Taïwanais de souche, né à Taichung, ancien vice-président et premier ministre, sous Ma Ying-jeou, (2009 – 2016), il fut aussi maire de Kaohsiung (1990 – 1998) et avait déjà assumé le secrétariat général (2007 – 2009) du Parti de Tchang Kai-chek.

Après sa prise de fonction, ayant en ligne de mire le prochain scrutin local de 2018 et les présidentielles de 2020, Wu a abandonné les professions de foi pro-Pékin de l’ancienne présidente Hung, dont la plus sensible était « Une Chine, une seule interprétation - 中 同 表- », pour revenir à celles de Ma Ying-jeou qui firent son succès avant que l’opinion ne s’alarme de sa trop grande proximité avec Pékin : « Une seule Chine deux interprétations – 中 各表 - » accompagnée par la politique des « trois “NON“- 三不 - » : « Non à la réunification, Non à l’indépendance, Non à l’usage de la force ».
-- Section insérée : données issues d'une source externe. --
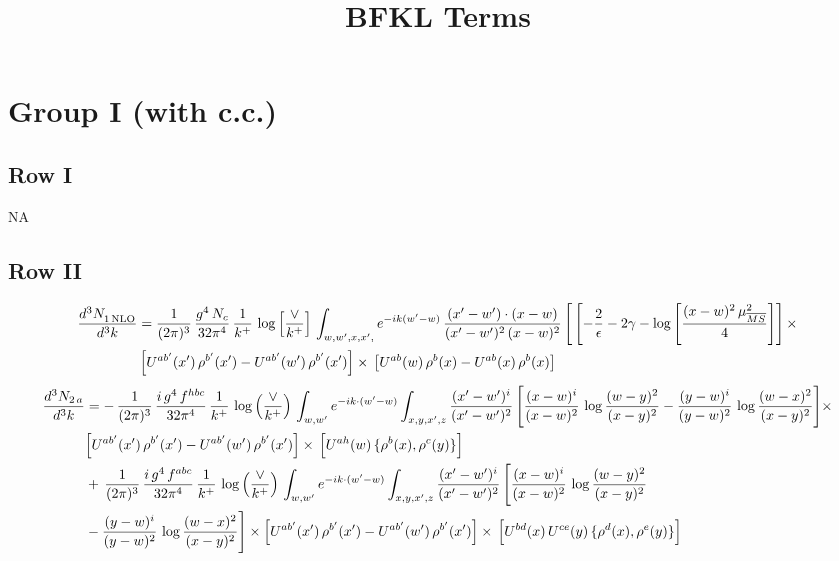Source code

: \documentclass[9pt]{article}
\title{BFKL Terms}
\author{}
\date{}
\numberwithin{equation}{section}
\begin{document}
\maketitle
\section{Group I (with c.c.)}
\subsection{Row I}
\textsc{NA}
\subsection{Row II}
\begin{align}
     \frac{d^{3}N_{1\,\rm NLO}^{\rm}}{d^{3}k} &  = \frac{1}{(2\pi)^{3}}\, \frac{g^{4}\,N_{c}}{32\pi^{4}}\,\frac{1}{k^{+}}\,\log{\left[\frac{\vee}{k^{+}}\right]}\, \int_{w, w',x,x',} e^{-ik(w^\prime-w)}\, \frac{(x'-w')\cdot (x-w)}{(x'-w')^{2}\, (x-w)^{2}}\, \Bigg[\left[-\frac{2}{\epsilon}-2\gamma-\log{\left[\frac{(x-w)^{2}\,\mu^{2}_{\overline{MS}}}{4}\right]}\right]\times\notag \\ &  \left[U^{ab'}(x')\,\rho^{b'}(x') - U^{ab'}(w')\,\rho^{b'}(x')\right]\times\,\left[U^{ab}(w)\,\rho^{b}(x) - U^{ab}(x)\,\rho^{b}(x)\right]
\end{align}
\begin{align}
    \frac{d^{3}N_{2\,a}}{d^{3}k} & =  -\,\frac{1}{(2\pi)^{3}}\,\frac{i\,g^{4}\,f^{hbc}}{32\pi^{4}}\,\frac{1}{k^{+}}\,\log\left(\frac{\vee}{k^{+}}\right)\,
\int_{w,w'} e^{-ik\cdot(w'-w)}\int_{x,y,x',z}\frac{(x'-w')^{i}}{(x'-w')^{2}}\,\Bigg[\frac{(x-w)^{i}}{(x-w)^{2}}\,\log\frac{(w-y)^{2}}{(x-y)^{2}}-\frac{(y-w)^{i}}{(y-w)^{2}}\,\log\frac{(w-x)^{2}}{(x-y)^{2}}\Bigg]\times\notag \\ & \Big[U^{ab'}(x')\,\rho^{b'}(x')-U^{ab'}(w')\,\rho^{b'}(x')\Big]\times\, \Big[U^{ah}(w)\,\{\rho^{b}(x),\rho^{c}(y)\}\Big]\notag \\ & +\,\frac{1}{(2\pi)^{3}}\,\frac{i\,g^{4}\,f^{abc}}{32\pi^{4}}\,\frac{1}{k^{+}}\, \log\left(\frac{\vee}{k^{+}}\right)\,
\int_{w,w'} e^{-ik\cdot(w'-w)}\int_{x,y,x',z}\frac{(x'-w')^{i}}{(x'-w')^{2}}\,\Bigg[\frac{(x-w)^{i}}{(x-w)^{2}}\,\log\frac{(w-y)^{2}}{(x-y)^{2}}\notag \\ & -\frac{(y-w)^{i}}{(y-w)^{2}}\,\log\frac{(w-x)^{2}}{(x-y)^{2}}\Bigg]\times \Big[U^{ab'}(x')\,\rho^{b'}(x')-U^{ab'}(w')\,\rho^{b'}(x')\Big]\times\, \Big[U^{bd}(x)\,U^{ce}(y)\,\{\rho^{d}(x),\rho^{e}(y)\}\Big]
\end{align}
\end{document}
Mais, signe que les temps ont changé, la référence à Ma Ying-jeou ne suffit plus à rassurer Pékin. Blomberg note à ce sujet que, même si l’affirmation d’une seule Chine et le rejet de l’indépendance sont inscrits dans la plateforme politique du KMT, plusieurs fois répétée par Wu lors de ses discours, sur le Continent, quelques intellectuels craignent que sa loyauté à la « Grande Chine ne soit pas absolue ».

Ayant en tête le virage radicalement indépendantiste de l’ancien président Lee Teng-hui, devenu à Pékin le symbole de l’hypocrisie politique à la « peau bleue et aux squelette vert – 蓝 皮 l绿 骨 - », cette très méfiante mouvance continentale, nostalgique de la soumission sans complexe de Hung, conseille de tenir Wu à longueur de gaffe .

Pour Blomberg, les signes de ce scepticisme circonspect de Pékin ne manquent pas. Dans sa lettre de félicitations envoyée avec retard, à l’occasion de l’élection de Wu à la tête du KMT, le Président Xi Jinping s’adressant à lui s’est contenté du familier « ni - 你 - » au lieu de la respectueuse formule protocolaire « nin - 您 - » ; auparavant, les commentateurs autorisés à Pékin avaient noté le peu de cas que Wu, l’œil rivé sur l’électorat de l’Île, avait fait de la rencontre en Chine entre Xi Jinping et Hung Hsiu-chu en novembre 2016.

La dure réalité que le Parti Communiste chinois fait semblant d’ignorer, est que sur l’Île, l’allégeance sans condition de Hung à Pékin n’est pas recevable, non seulement au sein même du KMT au-delà de quelques radicaux, mais également par la vaste majorité de l’électorat.

*

Là se situe probablement le principal schisme idéologique et politique entre les deux rives, avec d’un côté le Parti-État qui vient d’inscrire dans sa constitution les « caractéristiques chinoises » rejetant la pertinence du multipartisme et des « valeurs » démocratiques et, de l’autre, la scène politique de l’Île agitée par les débats ouverts et contradictoires d’un système d’élections libres, source unique de la légitimité du pouvoir.

En enfermant sa vision des relations dans le Détroit dans la conception rigide d’allégeance inconditionnelle de l’Île au Parti Communiste, ignorant le vote des électeurs et l’idée des « deux interprétations », Pékin prend le risque d’endommager le dernier canal de contact politique encore opérationnel avec le KMT qui, pourtant reconnaît l’unicité de la Chine et a maintes fois réaffirmé sa reconnaissance du « consensus de 1992 ».